SECURE Report Cover

Securing Communities Against Threats of Violent Extremism (SECURE) - Project Evaluation Report


August 08, 2018

Executive Summary

The comprehensive report presents an in-depth evaluation of Preventing/Countering Violent Extremism (P/CVE) initiatives undertaken in Mandera, Wajir, and Garissa counties. The overarching goal of the project was to empower community leaders, civil society organizations, and local government bodies to collaboratively design community-based strategic plans for CVE. These plans aimed to shield communities from imminent threats of violent extremism and radicalization by leveraging technology for early warning and response mechanisms. The report distills the key findings as follows:

  1. Human Rights and Military Actions: The report sheds light on a reduction in reported human rights abuses. However, it highlights concerns raised by communities in Garissa and Mandera regarding alleged brutal actions by the military within these regions.
  2. Capacity Building Through SECURE Project: The SECURE project played a pivotal role in enhancing the community’s ability to diagnose and identify instances of violent extremism within their midst. This capacity-building effort equipped the community with valuable skills and knowledge.
  3. Empowerment of Women-Led Organizations: A noteworthy accomplishment of the SECURE project was the active engagement of women-led organizations. This inclusion provided a strong impetus for women’s participation in the development of county strategic documents. Moreover, it facilitated avenues for reporting incidents and facilitated the establishment of parenting forums. A significant achievement emerged in the form of child accountability processes, which enabled information sharing within the community regarding children.

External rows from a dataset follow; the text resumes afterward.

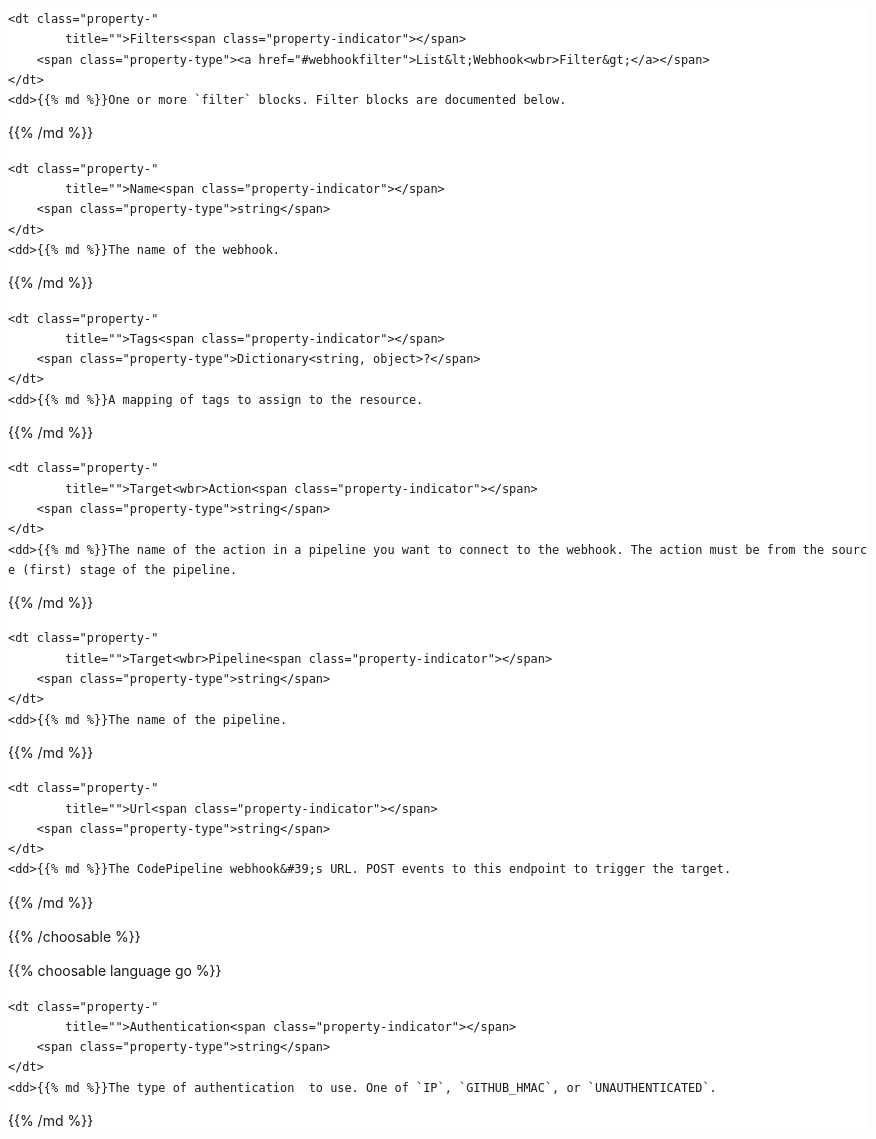     <dt class="property-"
            title="">Filters<span class="property-indicator"></span>
        <span class="property-type"><a href="#webhookfilter">List&lt;Webhook<wbr>Filter&gt;</a></span>
    </dt>
    <dd>{{% md %}}One or more `filter` blocks. Filter blocks are documented below.
{{% /md %}}</dd>

    <dt class="property-"
            title="">Name<span class="property-indicator"></span>
        <span class="property-type">string</span>
    </dt>
    <dd>{{% md %}}The name of the webhook.
{{% /md %}}</dd>

    <dt class="property-"
            title="">Tags<span class="property-indicator"></span>
        <span class="property-type">Dictionary<string, object>?</span>
    </dt>
    <dd>{{% md %}}A mapping of tags to assign to the resource.
{{% /md %}}</dd>

    <dt class="property-"
            title="">Target<wbr>Action<span class="property-indicator"></span>
        <span class="property-type">string</span>
    </dt>
    <dd>{{% md %}}The name of the action in a pipeline you want to connect to the webhook. The action must be from the source (first) stage of the pipeline.
{{% /md %}}</dd>

    <dt class="property-"
            title="">Target<wbr>Pipeline<span class="property-indicator"></span>
        <span class="property-type">string</span>
    </dt>
    <dd>{{% md %}}The name of the pipeline.
{{% /md %}}</dd>

    <dt class="property-"
            title="">Url<span class="property-indicator"></span>
        <span class="property-type">string</span>
    </dt>
    <dd>{{% md %}}The CodePipeline webhook&#39;s URL. POST events to this endpoint to trigger the target.
{{% /md %}}</dd>

</dl>
{{% /choosable %}}


{{% choosable language go %}}
<dl class="resources-properties">

    <dt class="property-"
            title="">Authentication<span class="property-indicator"></span>
        <span class="property-type">string</span>
    </dt>
    <dd>{{% md %}}The type of authentication  to use. One of `IP`, `GITHUB_HMAC`, or `UNAUTHENTICATED`.
{{% /md %}}</dd>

In light of these findings, the report puts forth several recommendations to enhance the effectiveness and sustainability of P/CVE efforts:

  1. Prioritize Sustainability: The report underscores the critical importance of ensuring the long-term sustainability of projects. Recognizing the existence of other tools within the community, such as the Uwiano platform, calls for a strategic approach to avoid redundancy and optimize resource utilization.
  2. Leverage Existing Platforms: The report suggests that the Mulika Uhalifu initiative could explore opportunities for collaboration with other platforms. By doing so, duplication of roles can be minimized, and the overall impact of P/CVE efforts can be maximized.
  3. Broaden Scope of Baseline Analysis: While the baseline analysis focused on early warning mechanisms, the report emphasizes the need for a more comprehensive examination. This includes delving into the definition of early warning mechanisms, their operational mechanisms, existing gaps, and strategies for improving the current situation.
  4. Consider Multi-Agency Processes: The implementation of Mulika Uhalifu was based on certain assumptions, including the absence of any pre-existing platform. Going forward, it is recommended to factor in the complexities of investigation processes, which involve multi-agency collaboration and face-to-face interactions.
  5. Address Specific Challenges: The report underscores the importance of addressing specific challenges faced by P/CVE initiatives. These challenges include inadequate feedback mechanisms, communication network issues, and security threats, particularly in regions like Garissa.

In summary, the report provides a comprehensive analysis of P/CVE activities conducted in Mandera, Wajir, and Garissa counties. It highlights both achievements and areas for improvement, offering valuable insights to enhance the effectiveness and sustainability of future CVE efforts in these regions.